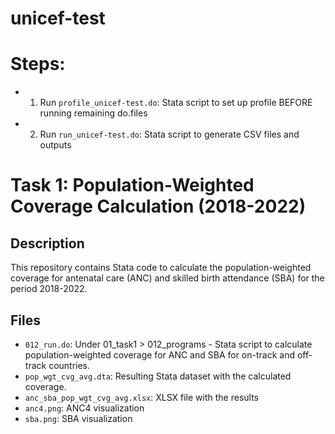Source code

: # unicef-test

# Steps:
- 1) Run `profile_unicef-test.do`: Stata script to set up profile BEFORE running remaining do.files
- 2) Run `run_unicef-test.do`: Stata script to generate CSV files and outputs

# Task 1: Population-Weighted Coverage Calculation (2018-2022)

## Description
This repository contains Stata code to calculate the population-weighted coverage for antenatal care (ANC) and skilled birth attendance (SBA) for the period 2018-2022.

## Files
- `012_run.do`: Under 01_task1 > 012_programs - Stata script to calculate population-weighted coverage for ANC and SBA for on-track and off-track countries.
- `pop_wgt_cvg_avg.dta`: Resulting Stata dataset with the calculated coverage.
- `anc_sba_pop_wgt_cvg_avg.xlsx`: XLSX file with the results
- `anc4.png`: ANC4 visualization
- `sba.png`: SBA visualization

REQUIRED ACTION: One number only, please: the count of lines in the data that hold the word "visualization".

SOLUTION TO THIS TASK: 2